------ PROVIDED DATA ------

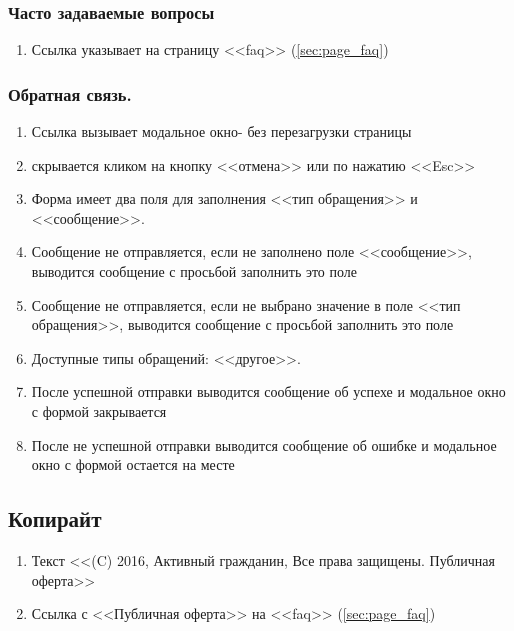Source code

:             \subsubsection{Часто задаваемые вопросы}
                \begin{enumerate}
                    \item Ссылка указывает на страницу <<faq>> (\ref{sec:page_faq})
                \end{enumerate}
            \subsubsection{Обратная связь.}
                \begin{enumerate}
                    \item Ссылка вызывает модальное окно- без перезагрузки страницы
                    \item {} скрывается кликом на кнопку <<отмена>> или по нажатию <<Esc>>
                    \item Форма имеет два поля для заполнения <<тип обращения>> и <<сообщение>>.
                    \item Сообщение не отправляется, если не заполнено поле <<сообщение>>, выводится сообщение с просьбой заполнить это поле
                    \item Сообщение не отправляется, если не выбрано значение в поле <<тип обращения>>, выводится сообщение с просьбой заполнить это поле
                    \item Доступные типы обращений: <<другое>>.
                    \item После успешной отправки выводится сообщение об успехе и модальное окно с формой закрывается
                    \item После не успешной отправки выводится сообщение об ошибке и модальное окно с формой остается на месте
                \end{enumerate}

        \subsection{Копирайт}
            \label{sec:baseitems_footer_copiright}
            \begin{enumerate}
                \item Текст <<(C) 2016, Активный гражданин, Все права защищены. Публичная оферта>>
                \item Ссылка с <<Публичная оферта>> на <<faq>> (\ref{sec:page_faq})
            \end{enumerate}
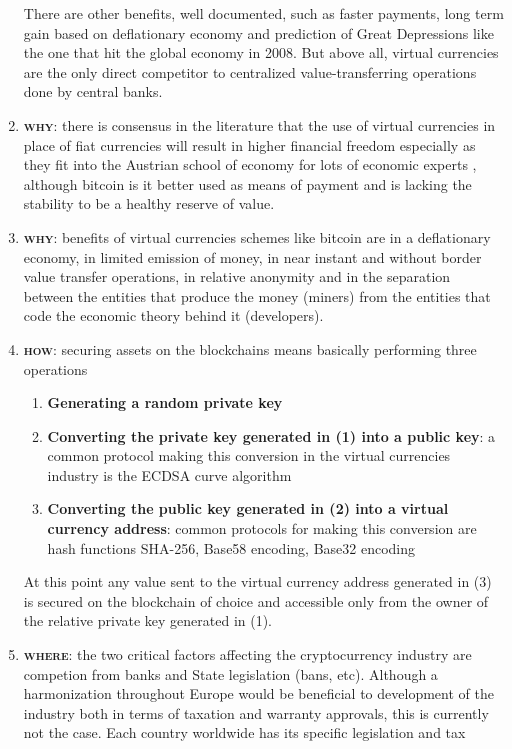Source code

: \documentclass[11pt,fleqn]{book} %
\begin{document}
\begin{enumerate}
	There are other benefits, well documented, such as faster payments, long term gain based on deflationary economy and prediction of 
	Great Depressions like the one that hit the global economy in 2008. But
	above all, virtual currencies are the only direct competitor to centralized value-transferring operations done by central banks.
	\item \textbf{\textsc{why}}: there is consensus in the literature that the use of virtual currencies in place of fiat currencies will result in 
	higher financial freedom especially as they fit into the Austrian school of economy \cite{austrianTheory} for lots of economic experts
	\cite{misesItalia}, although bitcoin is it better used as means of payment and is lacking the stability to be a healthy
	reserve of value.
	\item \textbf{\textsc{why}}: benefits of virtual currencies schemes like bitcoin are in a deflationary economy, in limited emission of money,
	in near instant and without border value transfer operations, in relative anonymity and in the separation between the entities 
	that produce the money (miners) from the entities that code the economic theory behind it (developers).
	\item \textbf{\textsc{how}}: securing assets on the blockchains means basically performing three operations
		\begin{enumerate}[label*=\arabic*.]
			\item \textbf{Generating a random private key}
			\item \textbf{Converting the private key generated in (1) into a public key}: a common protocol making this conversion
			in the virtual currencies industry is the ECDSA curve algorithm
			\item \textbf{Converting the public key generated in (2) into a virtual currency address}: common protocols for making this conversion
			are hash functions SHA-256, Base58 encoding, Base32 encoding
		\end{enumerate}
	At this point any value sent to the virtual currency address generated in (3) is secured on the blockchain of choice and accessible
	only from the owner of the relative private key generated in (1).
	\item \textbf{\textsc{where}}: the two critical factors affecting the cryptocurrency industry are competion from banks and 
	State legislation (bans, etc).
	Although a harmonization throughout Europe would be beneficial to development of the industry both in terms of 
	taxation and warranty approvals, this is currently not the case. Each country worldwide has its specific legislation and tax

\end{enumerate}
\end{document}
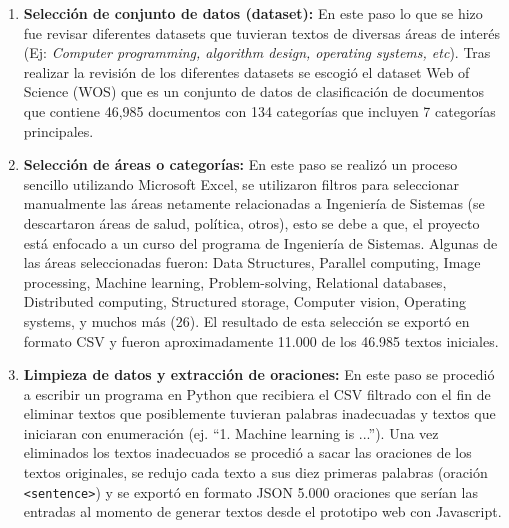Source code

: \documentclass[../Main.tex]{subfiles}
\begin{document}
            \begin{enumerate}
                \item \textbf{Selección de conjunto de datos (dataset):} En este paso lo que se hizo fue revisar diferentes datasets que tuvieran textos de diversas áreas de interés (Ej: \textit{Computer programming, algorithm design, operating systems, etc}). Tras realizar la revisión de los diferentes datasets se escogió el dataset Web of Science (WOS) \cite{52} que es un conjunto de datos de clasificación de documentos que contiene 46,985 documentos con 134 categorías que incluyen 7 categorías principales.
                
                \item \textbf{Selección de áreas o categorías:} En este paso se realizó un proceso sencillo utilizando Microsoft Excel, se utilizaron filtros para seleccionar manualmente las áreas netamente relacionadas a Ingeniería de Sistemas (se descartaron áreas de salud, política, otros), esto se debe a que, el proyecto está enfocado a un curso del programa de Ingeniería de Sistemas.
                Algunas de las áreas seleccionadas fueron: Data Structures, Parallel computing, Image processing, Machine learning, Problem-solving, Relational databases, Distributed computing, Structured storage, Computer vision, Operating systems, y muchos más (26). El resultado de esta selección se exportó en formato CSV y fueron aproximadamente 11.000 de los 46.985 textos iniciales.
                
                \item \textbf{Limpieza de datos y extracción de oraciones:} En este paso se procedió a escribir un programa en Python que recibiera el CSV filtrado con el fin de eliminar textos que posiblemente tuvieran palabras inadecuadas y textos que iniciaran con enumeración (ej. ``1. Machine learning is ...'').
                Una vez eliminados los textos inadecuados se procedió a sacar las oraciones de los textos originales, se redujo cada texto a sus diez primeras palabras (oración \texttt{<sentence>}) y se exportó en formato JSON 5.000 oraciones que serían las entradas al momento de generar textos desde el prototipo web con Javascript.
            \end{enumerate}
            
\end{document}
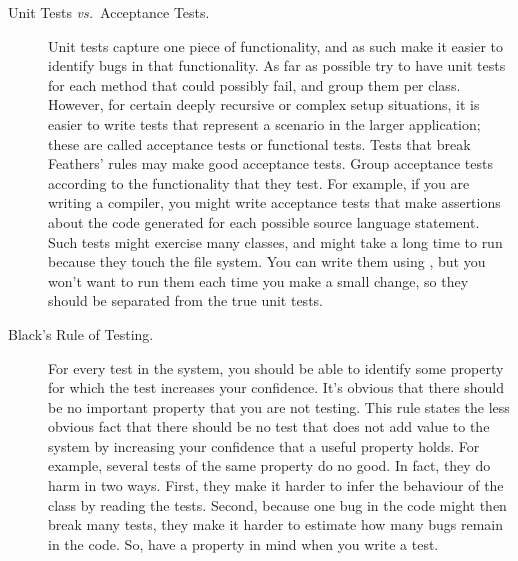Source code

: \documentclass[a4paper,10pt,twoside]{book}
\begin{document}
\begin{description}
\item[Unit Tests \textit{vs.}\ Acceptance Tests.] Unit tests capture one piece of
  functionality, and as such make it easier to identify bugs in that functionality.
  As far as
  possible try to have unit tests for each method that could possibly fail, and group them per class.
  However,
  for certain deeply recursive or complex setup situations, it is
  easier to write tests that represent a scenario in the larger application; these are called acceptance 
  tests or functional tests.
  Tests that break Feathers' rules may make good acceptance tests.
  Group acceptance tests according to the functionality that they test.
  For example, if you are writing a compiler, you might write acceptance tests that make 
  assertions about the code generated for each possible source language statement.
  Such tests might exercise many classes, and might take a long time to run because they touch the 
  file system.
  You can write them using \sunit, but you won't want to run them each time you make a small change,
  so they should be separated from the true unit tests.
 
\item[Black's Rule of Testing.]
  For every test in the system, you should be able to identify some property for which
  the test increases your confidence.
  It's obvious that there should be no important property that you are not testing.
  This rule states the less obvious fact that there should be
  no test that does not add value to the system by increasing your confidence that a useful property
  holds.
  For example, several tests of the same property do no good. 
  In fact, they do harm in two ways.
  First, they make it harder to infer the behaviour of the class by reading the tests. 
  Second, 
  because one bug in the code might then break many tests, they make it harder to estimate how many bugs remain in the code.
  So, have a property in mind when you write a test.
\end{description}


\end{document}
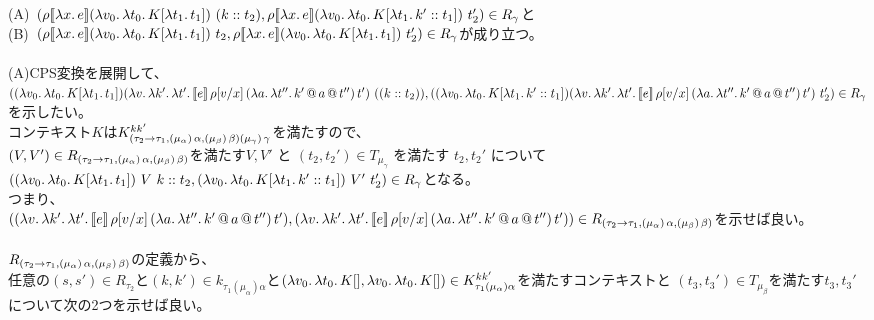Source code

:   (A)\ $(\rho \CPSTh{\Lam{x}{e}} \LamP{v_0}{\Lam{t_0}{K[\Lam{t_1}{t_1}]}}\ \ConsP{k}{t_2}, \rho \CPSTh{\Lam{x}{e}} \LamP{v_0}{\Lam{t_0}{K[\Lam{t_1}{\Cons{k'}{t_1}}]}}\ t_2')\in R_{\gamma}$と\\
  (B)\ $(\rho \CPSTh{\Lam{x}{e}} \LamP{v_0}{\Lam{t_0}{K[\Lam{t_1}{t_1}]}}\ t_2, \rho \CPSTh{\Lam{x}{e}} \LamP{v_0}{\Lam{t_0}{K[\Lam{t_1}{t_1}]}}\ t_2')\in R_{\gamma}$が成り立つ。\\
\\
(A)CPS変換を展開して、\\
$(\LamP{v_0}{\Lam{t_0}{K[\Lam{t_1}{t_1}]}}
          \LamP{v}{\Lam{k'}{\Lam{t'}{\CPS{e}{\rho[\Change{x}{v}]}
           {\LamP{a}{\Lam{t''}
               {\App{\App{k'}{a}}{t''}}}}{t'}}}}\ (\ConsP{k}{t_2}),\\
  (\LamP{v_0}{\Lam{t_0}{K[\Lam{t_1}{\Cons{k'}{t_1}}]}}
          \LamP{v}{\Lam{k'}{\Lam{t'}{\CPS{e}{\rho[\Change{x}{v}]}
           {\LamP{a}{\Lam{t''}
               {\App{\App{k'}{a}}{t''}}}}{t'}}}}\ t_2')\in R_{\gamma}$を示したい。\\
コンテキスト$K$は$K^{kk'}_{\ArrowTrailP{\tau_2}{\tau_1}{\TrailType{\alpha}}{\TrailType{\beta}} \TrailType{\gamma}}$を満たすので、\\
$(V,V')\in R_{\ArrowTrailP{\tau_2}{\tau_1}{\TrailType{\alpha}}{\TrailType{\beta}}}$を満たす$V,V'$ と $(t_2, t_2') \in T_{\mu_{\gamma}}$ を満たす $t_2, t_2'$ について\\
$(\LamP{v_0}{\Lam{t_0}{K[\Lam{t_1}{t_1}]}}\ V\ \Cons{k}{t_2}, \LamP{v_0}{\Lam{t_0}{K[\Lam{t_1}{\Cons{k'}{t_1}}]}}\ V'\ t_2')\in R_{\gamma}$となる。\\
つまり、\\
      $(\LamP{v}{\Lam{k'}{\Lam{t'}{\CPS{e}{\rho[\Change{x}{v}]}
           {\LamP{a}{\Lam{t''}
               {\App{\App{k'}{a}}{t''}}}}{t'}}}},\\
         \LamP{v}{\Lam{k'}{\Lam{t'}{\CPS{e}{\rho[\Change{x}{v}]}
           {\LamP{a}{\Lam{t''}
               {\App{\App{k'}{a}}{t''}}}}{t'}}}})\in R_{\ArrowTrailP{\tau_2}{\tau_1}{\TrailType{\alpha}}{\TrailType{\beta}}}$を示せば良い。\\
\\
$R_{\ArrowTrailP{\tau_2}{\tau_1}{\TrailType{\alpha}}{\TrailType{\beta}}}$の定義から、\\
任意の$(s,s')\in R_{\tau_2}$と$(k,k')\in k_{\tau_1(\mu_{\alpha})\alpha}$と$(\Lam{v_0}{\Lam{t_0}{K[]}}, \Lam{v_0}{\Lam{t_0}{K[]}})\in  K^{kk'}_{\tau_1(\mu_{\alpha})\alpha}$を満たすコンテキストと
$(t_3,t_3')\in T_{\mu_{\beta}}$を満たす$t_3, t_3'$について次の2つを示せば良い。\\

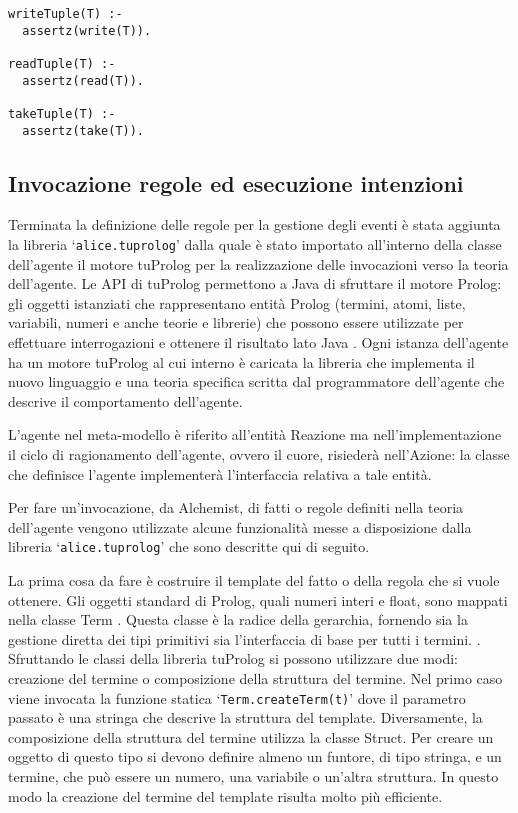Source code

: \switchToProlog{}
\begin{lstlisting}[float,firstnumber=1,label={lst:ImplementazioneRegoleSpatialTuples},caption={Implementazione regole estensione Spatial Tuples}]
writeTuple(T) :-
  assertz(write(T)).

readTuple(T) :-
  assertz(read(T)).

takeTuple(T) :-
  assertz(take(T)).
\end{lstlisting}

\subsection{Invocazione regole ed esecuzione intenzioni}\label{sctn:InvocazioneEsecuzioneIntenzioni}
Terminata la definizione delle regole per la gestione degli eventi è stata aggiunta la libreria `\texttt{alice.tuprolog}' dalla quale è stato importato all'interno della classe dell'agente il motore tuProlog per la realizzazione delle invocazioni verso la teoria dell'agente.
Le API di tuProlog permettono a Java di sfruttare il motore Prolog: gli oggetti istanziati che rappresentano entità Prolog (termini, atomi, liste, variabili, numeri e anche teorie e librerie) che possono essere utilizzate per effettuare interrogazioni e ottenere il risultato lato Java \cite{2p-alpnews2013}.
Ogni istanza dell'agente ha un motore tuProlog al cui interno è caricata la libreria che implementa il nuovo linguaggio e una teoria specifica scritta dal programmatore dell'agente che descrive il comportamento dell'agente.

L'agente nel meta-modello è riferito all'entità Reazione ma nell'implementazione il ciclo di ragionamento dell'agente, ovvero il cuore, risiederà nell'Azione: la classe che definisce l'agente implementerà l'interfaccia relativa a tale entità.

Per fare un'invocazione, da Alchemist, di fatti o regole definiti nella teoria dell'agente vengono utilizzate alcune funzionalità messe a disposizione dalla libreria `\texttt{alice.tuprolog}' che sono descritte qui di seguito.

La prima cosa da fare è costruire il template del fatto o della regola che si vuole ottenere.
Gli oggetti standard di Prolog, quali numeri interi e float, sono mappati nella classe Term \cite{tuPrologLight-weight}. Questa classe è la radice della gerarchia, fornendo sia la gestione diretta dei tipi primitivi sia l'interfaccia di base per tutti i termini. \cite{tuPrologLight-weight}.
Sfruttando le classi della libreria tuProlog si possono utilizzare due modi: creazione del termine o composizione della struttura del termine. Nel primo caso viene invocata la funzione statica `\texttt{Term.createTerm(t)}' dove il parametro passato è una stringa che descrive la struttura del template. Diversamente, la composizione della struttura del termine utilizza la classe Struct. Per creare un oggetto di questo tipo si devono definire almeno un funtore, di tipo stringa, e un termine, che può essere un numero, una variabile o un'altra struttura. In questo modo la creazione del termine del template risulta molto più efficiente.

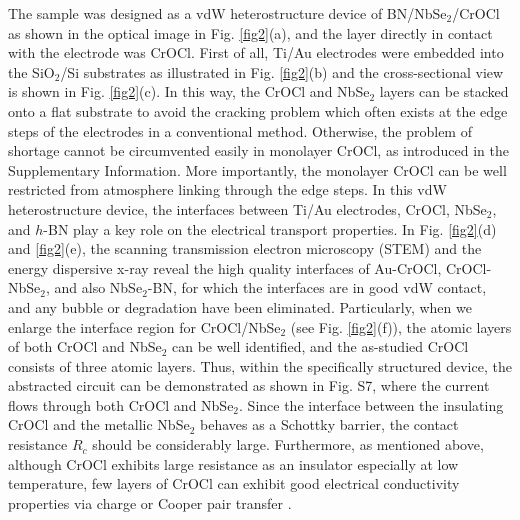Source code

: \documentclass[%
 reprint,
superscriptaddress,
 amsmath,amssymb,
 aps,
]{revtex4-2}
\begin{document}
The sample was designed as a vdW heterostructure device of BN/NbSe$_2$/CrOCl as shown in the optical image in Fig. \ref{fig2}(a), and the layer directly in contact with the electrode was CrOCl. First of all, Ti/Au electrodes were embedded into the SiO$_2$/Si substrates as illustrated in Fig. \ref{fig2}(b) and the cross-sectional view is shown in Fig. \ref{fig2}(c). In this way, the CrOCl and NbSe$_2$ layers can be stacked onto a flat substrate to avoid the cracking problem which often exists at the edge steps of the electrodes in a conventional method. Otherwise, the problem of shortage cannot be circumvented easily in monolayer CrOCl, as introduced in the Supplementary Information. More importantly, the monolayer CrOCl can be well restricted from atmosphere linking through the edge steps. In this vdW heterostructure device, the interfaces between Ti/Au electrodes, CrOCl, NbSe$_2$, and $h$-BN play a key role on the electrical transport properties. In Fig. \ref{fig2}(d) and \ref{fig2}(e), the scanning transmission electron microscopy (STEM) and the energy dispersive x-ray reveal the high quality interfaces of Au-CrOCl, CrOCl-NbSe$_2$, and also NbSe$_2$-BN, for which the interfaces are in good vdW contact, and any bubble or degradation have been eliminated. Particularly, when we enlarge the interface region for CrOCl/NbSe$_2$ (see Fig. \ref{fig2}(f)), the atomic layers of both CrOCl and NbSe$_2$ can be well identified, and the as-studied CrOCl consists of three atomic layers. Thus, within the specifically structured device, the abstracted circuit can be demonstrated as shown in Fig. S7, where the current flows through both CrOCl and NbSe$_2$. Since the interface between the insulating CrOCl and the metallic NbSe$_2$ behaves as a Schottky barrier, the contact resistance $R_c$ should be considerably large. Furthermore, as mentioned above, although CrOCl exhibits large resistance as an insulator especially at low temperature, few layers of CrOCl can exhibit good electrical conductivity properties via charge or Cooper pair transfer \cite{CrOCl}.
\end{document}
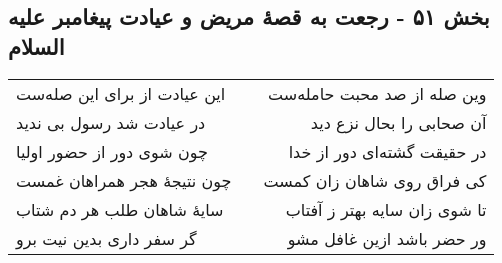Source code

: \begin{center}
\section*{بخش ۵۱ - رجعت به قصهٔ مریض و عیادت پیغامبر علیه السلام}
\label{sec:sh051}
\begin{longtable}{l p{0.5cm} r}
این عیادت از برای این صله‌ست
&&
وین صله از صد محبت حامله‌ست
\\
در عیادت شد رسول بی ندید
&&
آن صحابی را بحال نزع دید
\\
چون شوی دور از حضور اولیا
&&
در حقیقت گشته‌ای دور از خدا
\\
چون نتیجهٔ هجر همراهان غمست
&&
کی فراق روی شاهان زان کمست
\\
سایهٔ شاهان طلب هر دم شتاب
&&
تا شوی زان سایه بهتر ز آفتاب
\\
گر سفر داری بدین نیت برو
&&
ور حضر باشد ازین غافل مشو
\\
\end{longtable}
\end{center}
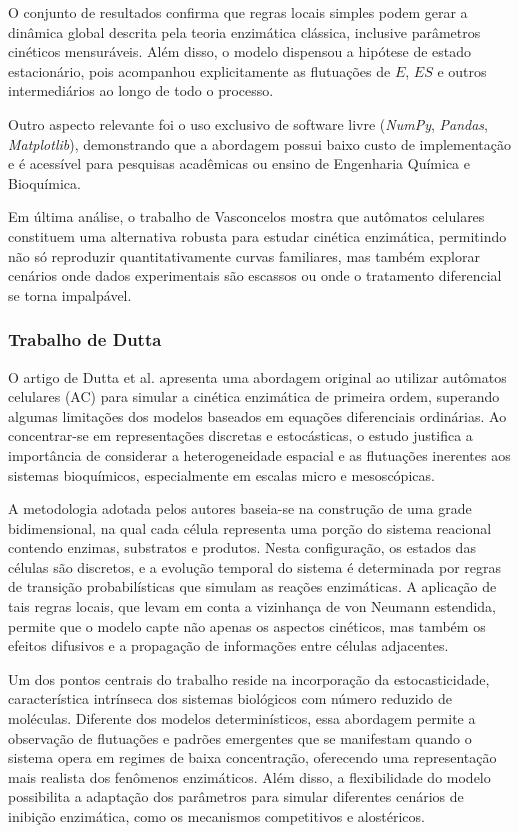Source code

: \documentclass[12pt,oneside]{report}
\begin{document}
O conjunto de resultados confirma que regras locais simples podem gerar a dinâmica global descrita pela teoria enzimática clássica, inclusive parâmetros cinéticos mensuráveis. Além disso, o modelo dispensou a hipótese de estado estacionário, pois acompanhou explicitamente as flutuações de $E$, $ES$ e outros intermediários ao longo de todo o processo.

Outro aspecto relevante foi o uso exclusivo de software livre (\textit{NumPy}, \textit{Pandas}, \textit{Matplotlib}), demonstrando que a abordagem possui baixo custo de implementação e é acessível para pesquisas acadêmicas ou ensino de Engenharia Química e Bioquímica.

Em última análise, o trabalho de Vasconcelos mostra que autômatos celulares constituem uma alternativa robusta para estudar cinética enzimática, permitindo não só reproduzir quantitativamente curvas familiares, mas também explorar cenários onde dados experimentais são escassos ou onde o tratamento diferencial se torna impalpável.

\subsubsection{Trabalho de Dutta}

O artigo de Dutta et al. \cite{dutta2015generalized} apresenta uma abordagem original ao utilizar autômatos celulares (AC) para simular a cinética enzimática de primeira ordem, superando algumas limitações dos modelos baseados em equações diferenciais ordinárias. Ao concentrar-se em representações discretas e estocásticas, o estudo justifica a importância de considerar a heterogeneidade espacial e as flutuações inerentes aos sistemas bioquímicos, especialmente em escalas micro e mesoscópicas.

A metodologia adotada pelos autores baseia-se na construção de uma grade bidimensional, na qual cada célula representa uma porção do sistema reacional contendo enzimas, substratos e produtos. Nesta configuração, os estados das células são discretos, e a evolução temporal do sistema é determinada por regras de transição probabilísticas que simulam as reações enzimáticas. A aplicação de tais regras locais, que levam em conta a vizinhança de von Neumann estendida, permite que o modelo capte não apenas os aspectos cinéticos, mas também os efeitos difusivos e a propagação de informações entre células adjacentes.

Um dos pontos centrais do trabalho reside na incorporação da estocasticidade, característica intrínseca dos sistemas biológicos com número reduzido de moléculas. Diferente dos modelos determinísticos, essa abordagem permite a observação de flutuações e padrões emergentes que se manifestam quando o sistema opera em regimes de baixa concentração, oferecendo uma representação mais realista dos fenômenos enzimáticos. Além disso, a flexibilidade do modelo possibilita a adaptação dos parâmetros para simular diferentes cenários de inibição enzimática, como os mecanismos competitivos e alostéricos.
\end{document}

------

EXERCISE AIM
The lines holding the word "ottenere" are the answer. Find them in the entries and copy them.

COMPLETED EXERCISE
Le API di tuProlog permettono a Java di sfruttare il motore Prolog: gli oggetti istanziati che rappresentano entità Prolog (termini, atomi, liste, variabili, numeri e anche teorie e librerie) che possono essere utilizzate per effettuare interrogazioni e ottenere il risultato lato Java \cite{2p-alpnews2013}.
La prima cosa da fare è costruire il template del fatto o della regola che si vuole ottenere.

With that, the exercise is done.